In the accompanied video we demonstrate our hardware experiment. We evaluate our method SimFSVGD-Optimistic on a dynamic RC car. The goal of the agent is to learn a complex parking maneuver which involves loss of traction/drifting. We compare to SimFVGD [1].

SimFSVGD is a SOTA sample-efficient model-based RL algorithm which incorporates simulation priors into the training of Bayesian neural network dynamics. Thereby, the agent starts with an informed, albeit inaccurate, prior, and improves its model in an online fashion. This results in significant gains for sample-efficiency as shown in [1]. 

Following the experiments from [1], we use a simple bicycle model as the prior in our setup. 
As shown in the video, under the setting with sparse rewards, the SimFSVG agent, which greedily maximises the rewards with respect to its model distribution fails to do any meaningful exploration. This is because the reward is sparse and therefore, when planning through with its model posterior, the agent observes no reward signal and converges to the suboptimal solution of minimising the control costs, i.e., applying no actions. 

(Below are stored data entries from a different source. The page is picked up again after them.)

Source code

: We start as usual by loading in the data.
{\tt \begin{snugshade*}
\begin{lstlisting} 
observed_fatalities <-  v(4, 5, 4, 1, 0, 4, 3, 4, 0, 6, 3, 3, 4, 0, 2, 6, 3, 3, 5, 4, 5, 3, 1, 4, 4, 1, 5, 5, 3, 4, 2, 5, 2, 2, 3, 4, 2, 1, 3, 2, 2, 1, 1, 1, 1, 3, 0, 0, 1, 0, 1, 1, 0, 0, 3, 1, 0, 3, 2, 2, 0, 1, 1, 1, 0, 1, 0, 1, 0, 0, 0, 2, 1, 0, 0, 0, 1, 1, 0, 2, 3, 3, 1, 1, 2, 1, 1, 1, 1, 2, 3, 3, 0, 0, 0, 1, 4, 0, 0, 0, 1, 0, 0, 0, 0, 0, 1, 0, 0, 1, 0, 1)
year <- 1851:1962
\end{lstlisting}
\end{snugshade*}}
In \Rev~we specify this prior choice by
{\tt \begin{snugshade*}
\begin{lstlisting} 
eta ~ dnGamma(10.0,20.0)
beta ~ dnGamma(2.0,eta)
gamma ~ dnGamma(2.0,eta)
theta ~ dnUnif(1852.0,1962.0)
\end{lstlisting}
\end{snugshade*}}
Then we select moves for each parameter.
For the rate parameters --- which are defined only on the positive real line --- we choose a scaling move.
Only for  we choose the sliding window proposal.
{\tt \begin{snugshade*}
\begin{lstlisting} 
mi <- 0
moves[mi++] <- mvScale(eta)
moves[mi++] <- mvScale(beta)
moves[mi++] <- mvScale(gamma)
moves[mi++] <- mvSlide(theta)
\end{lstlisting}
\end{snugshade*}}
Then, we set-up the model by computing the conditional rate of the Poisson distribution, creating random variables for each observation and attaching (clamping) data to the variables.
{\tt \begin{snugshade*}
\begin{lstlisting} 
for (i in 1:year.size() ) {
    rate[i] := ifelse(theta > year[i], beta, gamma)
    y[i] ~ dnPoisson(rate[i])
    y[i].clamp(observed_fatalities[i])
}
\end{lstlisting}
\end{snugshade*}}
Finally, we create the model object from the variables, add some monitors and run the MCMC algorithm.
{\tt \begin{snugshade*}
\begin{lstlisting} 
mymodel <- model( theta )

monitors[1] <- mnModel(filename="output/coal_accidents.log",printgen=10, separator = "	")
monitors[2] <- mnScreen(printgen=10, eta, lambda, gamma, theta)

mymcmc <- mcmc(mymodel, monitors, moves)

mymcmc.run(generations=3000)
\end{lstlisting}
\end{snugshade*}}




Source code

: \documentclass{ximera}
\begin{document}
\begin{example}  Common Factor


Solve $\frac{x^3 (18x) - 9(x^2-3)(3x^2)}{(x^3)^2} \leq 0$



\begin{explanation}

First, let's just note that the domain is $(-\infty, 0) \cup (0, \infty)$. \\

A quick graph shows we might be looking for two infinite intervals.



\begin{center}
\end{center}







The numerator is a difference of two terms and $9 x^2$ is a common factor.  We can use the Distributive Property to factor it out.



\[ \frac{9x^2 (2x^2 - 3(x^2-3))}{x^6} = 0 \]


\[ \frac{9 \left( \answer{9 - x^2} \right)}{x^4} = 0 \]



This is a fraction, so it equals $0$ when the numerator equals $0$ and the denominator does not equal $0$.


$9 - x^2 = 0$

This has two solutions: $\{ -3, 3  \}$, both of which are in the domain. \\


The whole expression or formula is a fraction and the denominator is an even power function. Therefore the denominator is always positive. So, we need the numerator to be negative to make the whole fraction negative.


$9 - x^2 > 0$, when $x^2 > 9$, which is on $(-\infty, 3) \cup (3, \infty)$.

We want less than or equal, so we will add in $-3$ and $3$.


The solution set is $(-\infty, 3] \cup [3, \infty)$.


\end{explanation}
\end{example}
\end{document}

On the contrary, SimFSVGD-Optimistic explores in a much more principled manner, gradually improves its model, and learns to solve the parking task. This illustrates the advantages of principled exploration over greedy/naive exploration methods.


Note on the codebase: We ran our experiments (both simulation and hardware) using the open source implementations of the baseline algorithms. We will make our code available with the finalised manuscript or during the rebuttal period if requested.

Reference

[1] Rothfuss, Jonas, et al. "Bridging the Sim-to-Real Gap with Bayesian Inference." IROS (2024).